== Instructions to follow ==
Take each line below that has "质量需求" and copy it.

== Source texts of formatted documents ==
----------

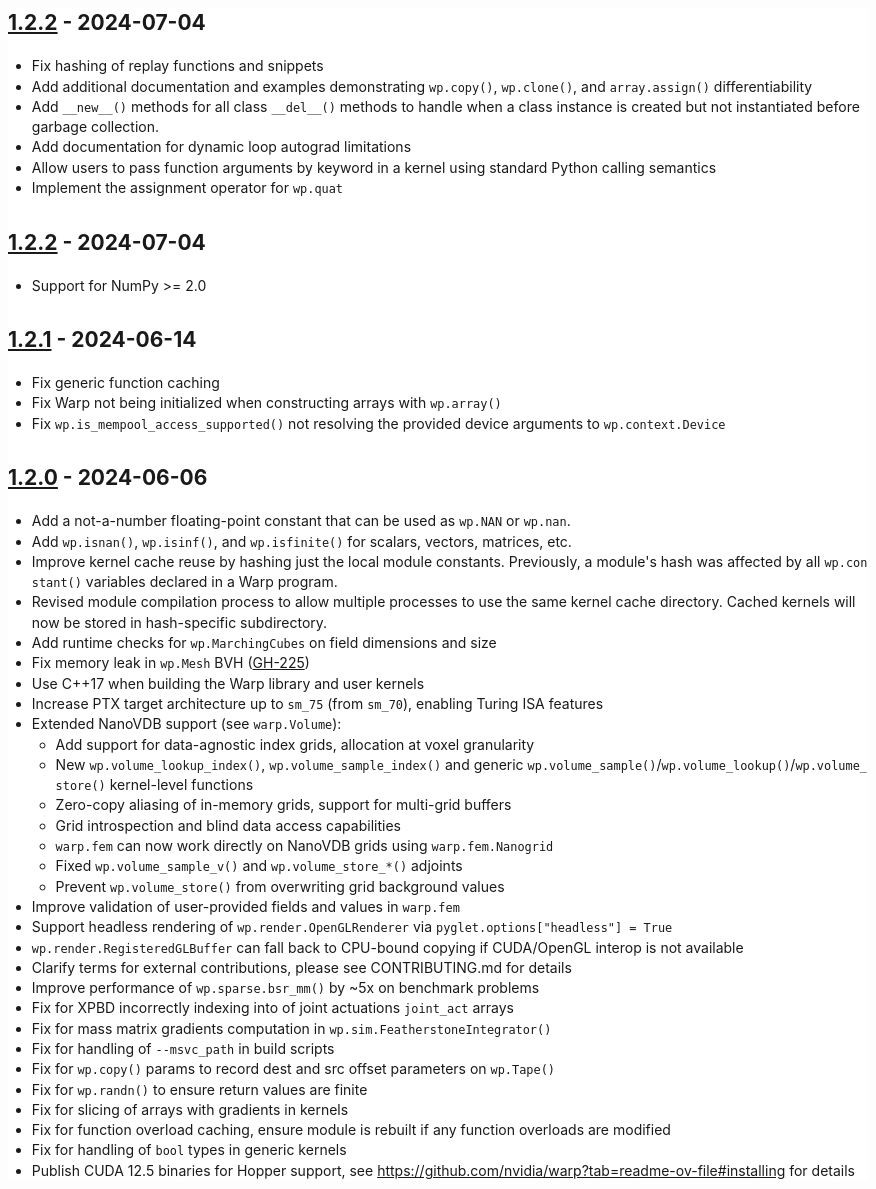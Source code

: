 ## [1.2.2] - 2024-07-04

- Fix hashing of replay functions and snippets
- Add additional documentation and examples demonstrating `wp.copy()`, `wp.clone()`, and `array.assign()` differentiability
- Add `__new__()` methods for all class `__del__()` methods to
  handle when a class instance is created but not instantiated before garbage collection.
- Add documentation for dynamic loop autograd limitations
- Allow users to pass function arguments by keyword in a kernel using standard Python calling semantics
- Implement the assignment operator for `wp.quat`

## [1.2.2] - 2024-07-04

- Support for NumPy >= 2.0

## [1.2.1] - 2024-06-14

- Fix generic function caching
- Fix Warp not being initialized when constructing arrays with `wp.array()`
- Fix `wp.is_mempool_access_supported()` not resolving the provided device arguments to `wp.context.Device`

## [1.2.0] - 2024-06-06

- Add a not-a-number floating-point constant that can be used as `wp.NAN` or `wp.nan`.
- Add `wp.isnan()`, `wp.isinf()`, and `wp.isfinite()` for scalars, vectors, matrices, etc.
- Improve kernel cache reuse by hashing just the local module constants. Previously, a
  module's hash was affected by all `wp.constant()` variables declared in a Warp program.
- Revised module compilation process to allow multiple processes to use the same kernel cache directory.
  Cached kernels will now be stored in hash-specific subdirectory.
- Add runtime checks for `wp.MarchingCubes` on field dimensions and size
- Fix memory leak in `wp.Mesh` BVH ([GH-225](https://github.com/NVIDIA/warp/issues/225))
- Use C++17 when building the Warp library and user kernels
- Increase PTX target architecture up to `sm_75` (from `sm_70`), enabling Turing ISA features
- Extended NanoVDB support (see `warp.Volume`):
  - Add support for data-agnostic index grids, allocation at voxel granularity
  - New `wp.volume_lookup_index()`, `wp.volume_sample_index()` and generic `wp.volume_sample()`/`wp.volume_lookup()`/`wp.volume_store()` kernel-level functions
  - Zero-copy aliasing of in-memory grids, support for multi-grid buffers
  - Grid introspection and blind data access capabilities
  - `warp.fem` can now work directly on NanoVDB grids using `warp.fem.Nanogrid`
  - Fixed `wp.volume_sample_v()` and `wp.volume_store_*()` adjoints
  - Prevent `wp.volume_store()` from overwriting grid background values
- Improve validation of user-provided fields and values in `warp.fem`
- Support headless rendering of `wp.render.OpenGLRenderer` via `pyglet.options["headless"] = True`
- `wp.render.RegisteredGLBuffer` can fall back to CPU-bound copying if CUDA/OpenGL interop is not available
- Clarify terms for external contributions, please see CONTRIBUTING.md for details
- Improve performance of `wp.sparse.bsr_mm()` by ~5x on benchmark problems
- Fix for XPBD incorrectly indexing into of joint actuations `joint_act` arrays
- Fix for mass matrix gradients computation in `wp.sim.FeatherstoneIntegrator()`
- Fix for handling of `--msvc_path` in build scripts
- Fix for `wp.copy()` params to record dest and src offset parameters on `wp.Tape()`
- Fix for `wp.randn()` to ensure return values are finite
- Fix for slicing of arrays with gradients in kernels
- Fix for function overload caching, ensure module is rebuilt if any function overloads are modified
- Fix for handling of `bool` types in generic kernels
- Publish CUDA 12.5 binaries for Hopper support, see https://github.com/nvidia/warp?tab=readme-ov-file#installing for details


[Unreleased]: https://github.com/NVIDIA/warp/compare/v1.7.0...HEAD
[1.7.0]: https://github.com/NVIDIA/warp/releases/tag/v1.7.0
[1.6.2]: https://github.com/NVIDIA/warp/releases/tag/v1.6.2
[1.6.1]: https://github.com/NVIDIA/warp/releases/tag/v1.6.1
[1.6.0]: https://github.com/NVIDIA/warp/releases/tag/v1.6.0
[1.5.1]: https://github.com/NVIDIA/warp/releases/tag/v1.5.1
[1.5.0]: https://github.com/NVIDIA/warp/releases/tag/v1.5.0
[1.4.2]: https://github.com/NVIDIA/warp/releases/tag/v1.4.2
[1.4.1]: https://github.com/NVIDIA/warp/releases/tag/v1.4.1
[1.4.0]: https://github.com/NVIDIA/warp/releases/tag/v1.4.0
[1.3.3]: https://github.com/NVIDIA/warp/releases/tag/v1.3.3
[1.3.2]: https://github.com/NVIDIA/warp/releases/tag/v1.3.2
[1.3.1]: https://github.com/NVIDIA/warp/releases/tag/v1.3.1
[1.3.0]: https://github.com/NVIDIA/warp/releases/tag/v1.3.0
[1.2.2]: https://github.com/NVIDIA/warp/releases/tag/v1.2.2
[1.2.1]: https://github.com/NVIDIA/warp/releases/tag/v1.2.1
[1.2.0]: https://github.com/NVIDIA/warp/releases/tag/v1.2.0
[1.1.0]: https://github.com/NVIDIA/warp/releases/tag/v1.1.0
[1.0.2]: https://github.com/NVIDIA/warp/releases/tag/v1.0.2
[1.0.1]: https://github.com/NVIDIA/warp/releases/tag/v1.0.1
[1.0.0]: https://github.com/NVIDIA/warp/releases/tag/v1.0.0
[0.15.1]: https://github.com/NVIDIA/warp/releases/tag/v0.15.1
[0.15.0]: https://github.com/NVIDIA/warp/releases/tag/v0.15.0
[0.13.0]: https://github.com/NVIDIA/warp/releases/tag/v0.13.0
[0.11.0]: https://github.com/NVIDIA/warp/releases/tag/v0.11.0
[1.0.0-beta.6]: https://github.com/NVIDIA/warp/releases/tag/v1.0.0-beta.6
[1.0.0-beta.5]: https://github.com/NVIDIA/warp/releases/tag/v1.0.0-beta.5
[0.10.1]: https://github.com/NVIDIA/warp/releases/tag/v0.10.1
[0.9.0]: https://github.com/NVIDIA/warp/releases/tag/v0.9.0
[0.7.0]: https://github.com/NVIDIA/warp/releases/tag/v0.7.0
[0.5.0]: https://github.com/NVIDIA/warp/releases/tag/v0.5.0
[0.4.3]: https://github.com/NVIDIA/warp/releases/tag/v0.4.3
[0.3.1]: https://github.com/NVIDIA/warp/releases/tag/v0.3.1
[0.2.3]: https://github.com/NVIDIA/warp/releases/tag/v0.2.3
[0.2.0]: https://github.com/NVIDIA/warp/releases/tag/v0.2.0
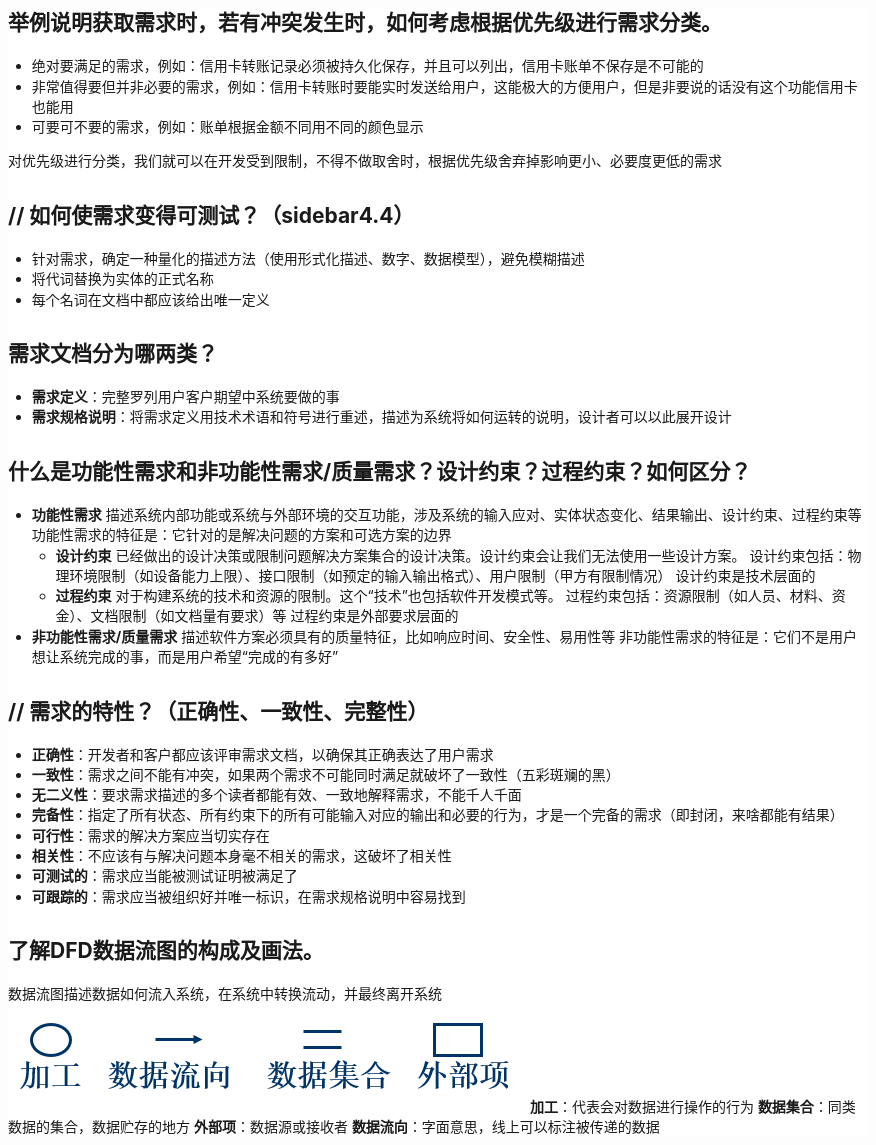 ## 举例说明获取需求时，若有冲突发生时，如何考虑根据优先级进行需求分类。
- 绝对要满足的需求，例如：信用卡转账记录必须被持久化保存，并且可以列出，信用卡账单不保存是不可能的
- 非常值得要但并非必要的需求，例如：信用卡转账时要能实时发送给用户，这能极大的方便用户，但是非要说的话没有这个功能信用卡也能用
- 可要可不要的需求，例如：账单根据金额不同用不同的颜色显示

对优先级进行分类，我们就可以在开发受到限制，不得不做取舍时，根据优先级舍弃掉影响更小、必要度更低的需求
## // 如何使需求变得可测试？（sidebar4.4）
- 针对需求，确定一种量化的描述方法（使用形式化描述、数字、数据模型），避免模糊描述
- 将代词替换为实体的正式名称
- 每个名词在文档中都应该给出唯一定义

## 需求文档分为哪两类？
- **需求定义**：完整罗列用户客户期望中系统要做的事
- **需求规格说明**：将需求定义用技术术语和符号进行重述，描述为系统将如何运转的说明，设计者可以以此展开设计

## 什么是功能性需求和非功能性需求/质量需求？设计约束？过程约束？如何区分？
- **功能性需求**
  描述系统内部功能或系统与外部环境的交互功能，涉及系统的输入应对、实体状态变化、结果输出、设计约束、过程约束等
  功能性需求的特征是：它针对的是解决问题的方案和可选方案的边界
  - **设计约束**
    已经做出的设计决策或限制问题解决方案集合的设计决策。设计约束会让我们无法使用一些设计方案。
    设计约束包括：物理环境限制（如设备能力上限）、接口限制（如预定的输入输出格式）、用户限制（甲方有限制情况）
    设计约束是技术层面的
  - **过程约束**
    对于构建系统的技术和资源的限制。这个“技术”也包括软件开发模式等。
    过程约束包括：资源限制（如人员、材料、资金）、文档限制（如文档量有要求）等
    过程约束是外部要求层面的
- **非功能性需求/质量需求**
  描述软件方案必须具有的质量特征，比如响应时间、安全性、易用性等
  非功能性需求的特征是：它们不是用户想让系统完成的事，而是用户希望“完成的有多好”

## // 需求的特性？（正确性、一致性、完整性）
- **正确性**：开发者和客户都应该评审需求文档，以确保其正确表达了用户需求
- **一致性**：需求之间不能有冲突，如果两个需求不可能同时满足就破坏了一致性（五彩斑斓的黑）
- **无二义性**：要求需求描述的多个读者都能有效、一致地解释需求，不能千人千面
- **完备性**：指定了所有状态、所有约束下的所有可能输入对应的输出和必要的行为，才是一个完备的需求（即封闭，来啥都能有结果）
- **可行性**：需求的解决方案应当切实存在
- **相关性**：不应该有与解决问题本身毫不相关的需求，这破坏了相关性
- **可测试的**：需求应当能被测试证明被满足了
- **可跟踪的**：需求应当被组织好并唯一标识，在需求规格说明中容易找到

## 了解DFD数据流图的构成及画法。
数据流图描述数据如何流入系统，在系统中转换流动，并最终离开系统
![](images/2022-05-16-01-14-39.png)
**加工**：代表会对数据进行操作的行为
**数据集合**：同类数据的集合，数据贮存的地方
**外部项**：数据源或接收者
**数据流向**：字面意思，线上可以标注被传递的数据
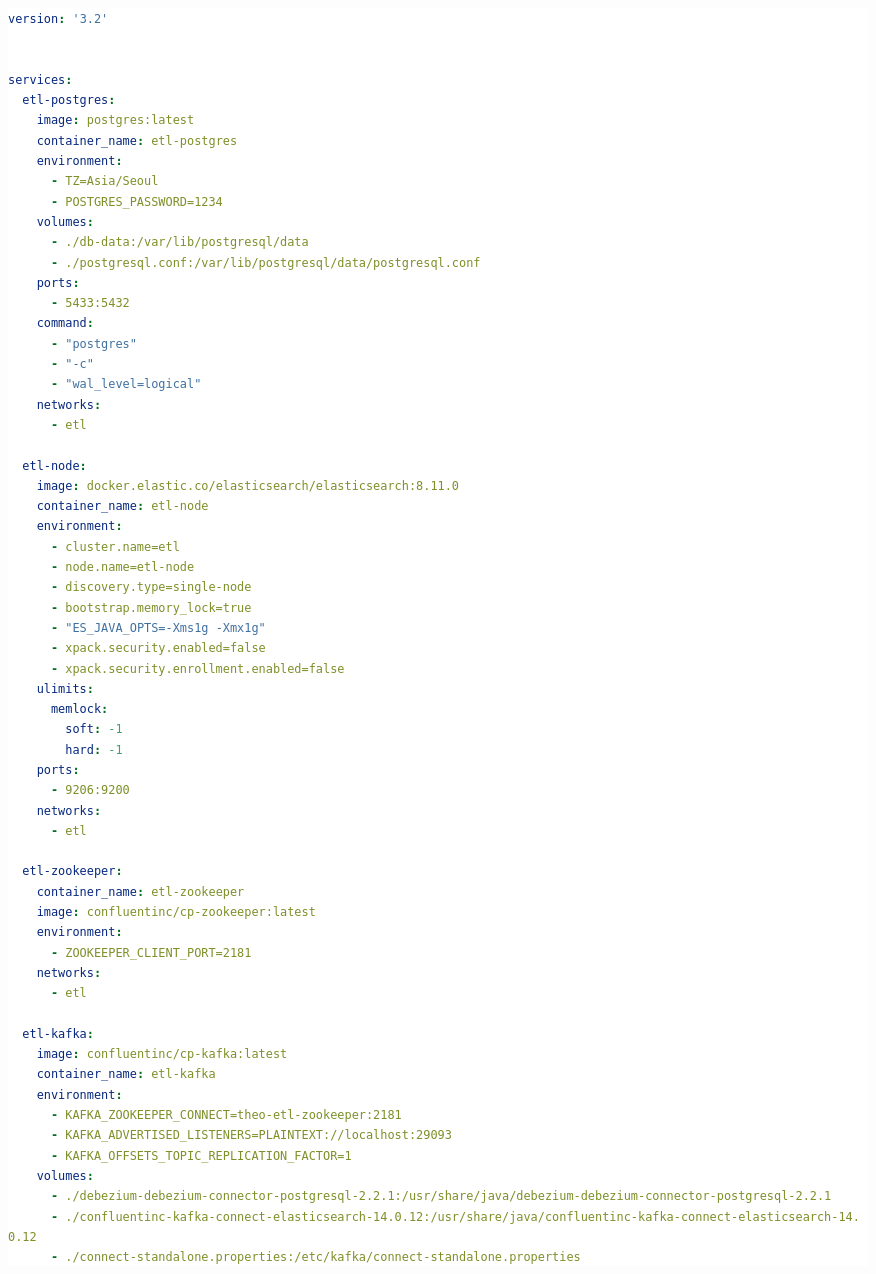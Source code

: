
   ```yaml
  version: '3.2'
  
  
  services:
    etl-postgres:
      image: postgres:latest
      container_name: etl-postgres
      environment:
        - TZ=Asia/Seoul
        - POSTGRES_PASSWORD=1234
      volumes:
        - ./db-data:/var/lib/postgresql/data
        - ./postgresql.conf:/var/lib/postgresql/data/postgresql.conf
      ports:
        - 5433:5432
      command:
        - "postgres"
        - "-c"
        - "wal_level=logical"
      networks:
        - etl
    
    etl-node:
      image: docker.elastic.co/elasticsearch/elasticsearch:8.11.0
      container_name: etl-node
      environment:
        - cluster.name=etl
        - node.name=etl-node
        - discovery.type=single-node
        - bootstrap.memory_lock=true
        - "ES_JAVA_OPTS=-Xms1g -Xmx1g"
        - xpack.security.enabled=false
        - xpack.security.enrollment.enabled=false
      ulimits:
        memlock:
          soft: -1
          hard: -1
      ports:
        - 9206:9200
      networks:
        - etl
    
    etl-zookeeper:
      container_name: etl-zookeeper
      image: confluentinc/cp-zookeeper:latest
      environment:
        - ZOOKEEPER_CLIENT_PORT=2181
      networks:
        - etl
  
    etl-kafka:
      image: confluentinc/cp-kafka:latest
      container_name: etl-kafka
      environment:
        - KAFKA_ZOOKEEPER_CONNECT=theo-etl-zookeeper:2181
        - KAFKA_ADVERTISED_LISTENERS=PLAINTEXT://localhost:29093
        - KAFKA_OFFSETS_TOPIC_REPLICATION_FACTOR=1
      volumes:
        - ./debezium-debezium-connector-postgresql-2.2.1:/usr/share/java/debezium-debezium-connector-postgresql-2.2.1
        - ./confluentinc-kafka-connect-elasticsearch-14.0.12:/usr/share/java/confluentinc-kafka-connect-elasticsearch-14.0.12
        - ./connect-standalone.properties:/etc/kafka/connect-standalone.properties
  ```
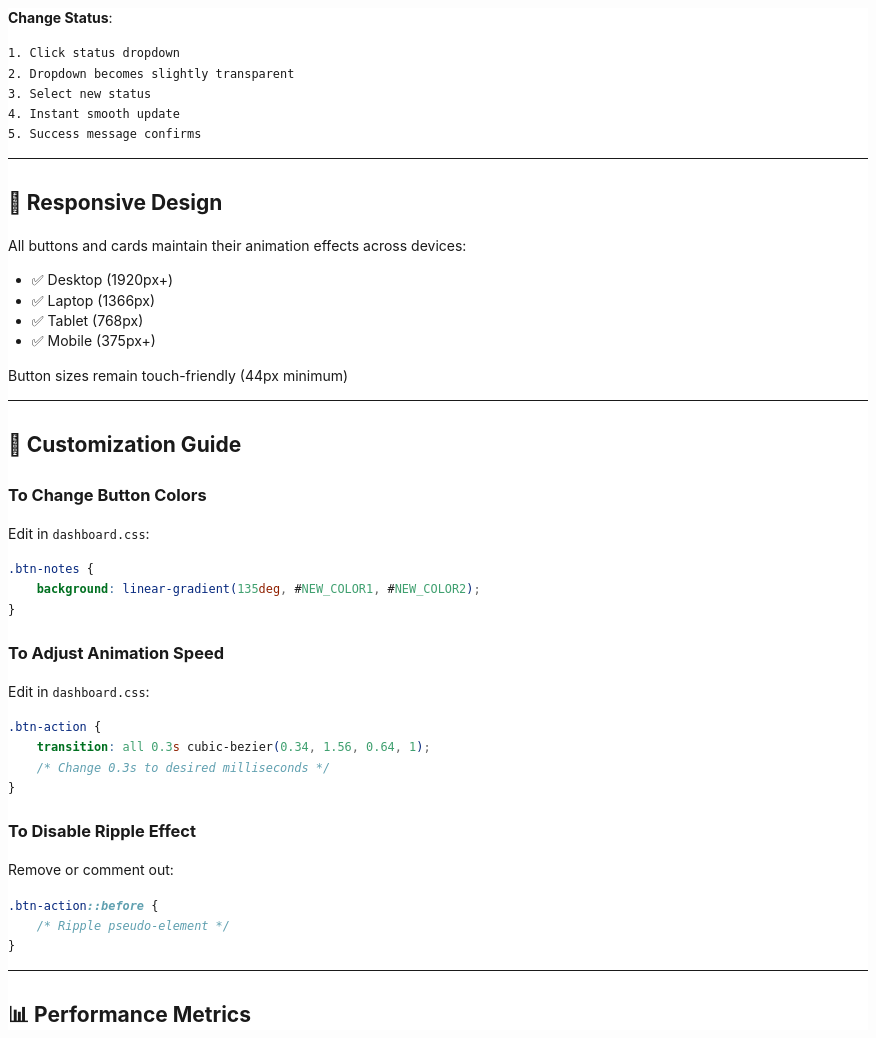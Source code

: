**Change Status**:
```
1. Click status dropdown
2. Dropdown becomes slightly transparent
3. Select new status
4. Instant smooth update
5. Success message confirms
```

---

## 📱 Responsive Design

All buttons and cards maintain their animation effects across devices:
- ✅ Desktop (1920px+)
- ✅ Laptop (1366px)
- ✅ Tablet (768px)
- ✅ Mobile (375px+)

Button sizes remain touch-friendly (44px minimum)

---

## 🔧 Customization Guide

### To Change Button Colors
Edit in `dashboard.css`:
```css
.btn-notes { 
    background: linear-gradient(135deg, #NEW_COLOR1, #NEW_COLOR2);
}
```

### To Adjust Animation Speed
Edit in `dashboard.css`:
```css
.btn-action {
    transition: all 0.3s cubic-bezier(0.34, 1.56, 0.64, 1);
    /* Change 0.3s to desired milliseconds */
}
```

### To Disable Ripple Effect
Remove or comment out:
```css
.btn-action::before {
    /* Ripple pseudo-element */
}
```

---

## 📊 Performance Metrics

----------

== Exercise result ==
## 什么是功能性需求和非功能性需求/质量需求？设计约束？过程约束？如何区分？
- **非功能性需求/质量需求**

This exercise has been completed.